Consider the transformation of reflection over the line \(y = -x\text{.}\) Graphically, from some examples, you might deduce that the transformation is \((x,y) \rightarrow (-y,-x)\text{.}\) From the basis vector image approach, we need,

\begin{equation*} T\brac{\begin{bmatrix} 1 \\ 0 \end{bmatrix}} = \begin{bmatrix} 0 \\ -1 \end{bmatrix} \qquad \text{and} \qquad T\brac{\begin{bmatrix} 0 \\ 1 \end{bmatrix}} = \begin{bmatrix} -1 \\ 0 \end{bmatrix} \end{equation*}

Thus, the matrix is given by,

\begin{equation*} R_{y=-x} = \begin{bmatrix} 0 \amp -1 \\ -1 \amp 0 \end{bmatrix} \end{equation*}

In summary,

Theorem 5.4.5.

\begin{equation*} R_x = \begin{bmatrix} 1 \amp 0 \\ 0 \amp -1 \end{bmatrix} \qquad R_y = \begin{bmatrix} -1 \amp 0 \\ 0 \amp 1 \end{bmatrix} \qquad R_{y=x} = \begin{bmatrix} 0 \amp 1 \\ 1 \amp 0 \end{bmatrix} \end{equation*}

Subsection 5.4.3 Stretching (Contraction/Expansion) and Dilation

Example 5.4.6. Expansion and contraction.

Consider the horizontal transformation \((x,y) \rightarrow (kx,y)\) which multiplies the \(x\)-coordinate by a scalar \(k > 0\text{.}\) If \(k > 1\text{,}\) this is called a horizontal expansion, and if \(0 < k < 1\text{,}\) then this is called a contraction.

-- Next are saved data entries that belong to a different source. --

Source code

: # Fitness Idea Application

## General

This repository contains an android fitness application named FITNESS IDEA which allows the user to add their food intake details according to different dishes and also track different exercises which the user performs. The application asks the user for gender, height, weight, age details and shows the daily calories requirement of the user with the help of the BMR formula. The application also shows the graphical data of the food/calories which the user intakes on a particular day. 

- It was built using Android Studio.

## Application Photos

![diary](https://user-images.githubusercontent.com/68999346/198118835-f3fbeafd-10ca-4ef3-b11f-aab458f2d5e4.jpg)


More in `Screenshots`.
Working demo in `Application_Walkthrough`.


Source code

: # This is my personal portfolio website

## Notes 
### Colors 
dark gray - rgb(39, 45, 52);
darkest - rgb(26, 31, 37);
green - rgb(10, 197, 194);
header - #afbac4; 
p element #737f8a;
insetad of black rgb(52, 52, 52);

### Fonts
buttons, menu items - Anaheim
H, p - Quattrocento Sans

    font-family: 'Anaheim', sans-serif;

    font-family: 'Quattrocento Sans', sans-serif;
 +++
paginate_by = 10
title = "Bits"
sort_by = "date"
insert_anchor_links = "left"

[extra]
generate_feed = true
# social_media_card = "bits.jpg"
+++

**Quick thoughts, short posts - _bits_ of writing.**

In terms of matrices, this corresponds to the matrix,

\begin{equation*} \begin{bmatrix} k \amp 0 \\ 0 \amp 1 \end{bmatrix} \end{equation*}

Similarly, vertical expansion and contraction is the transformation \((x,y) \rightarrow (x,ky)\) for \(k \ge 0\text{,}\) and is given by,

\begin{equation*} \begin{bmatrix} 0 \amp k \\ 1 \amp 0 \end{bmatrix} \end{equation*}

Example 5.4.7. Dilations.

There is another kind of stretch which can be described as a “radial” stretch, where length are expanded or contracted from the origin. This corresponds to the transformation \((x,y) \rightarrow (rx,ry)\) for some \(r > 0\text{.}\) This is called a dilation if \(r > 1\text{,}\) and a contraction if \(0 < r < 1\text{.}\) In vector form, this is the transformation \(T(\vec{x}) = r\vec{x}\text{,}\) corresponding to scalar multiplication by \(r\text{.}\) As a matrix, this corresponds to the matrix,

\begin{equation*} \begin{bmatrix} r \amp 0 \\ 0 \amp r \end{bmatrix} \end{equation*}

For example, the matrix

\begin{equation*} \begin{bmatrix} 2 \amp 0 \\ 0 \amp 2 \end{bmatrix} \end{equation*}

corresponds to dilaton by a factor of 2. Notice that,

\begin{equation*} \begin{bmatrix} 2 \amp 0 \\ 0 \amp 2 \end{bmatrix} \begin{bmatrix} x \\ y \end{bmatrix} = \begin{bmatrix} 2x \\ 2y \end{bmatrix} \end{equation*}

Notice that dilations are just two consecutive identical stretches, one by \(r\) horizontally and another by \(r\) vertically. In matrix form,

\begin{equation*} \begin{bmatrix} r \amp 0 \\ 0 \amp 1 \end{bmatrix} \begin{bmatrix} 0 \amp r \\ 1 \amp 0 \end{bmatrix} = \begin{bmatrix} r \amp 0 \\ 0 \amp r \end{bmatrix} \end{equation*}

Example 5.4.8. Non-uniform dilations.

In addition, we can consider non-uniform dilations, where one axis is stretched more than the other, say by a factor of \(r\) in the \(x\)-direction and \(s\) in the \(y\)-direction. This corresponds to the matrix,

\begin{equation*} \begin{bmatrix} r \amp 0 \\ 0 \amp s \end{bmatrix} \end{equation*}

Again, this is equivalent to the two stretches,

\begin{equation*} \begin{bmatrix} r \amp 0 \\ 0 \amp 1 \end{bmatrix} \begin{bmatrix} 0 \amp s \\ 1 \amp 0 \end{bmatrix} = \begin{bmatrix} r \amp 0 \\ 0 \amp s \end{bmatrix} \end{equation*}

Subsection 5.4.4 Rotation Transformations

Consider the transformation which rotates a point \((x,y)\) about the origin. First, consider counter-clockwise rotation, and first consider a \(90^{\circ}\) counter-clockwise rotation. If you sketch a graph of this transformation for a vector \((x,y)\) in QI, you can infer that the transformation is \((x,y) \rightarrow (-y,x)\text{.}\) For vectors in the other 3 quadrants, it is a bit more subtle.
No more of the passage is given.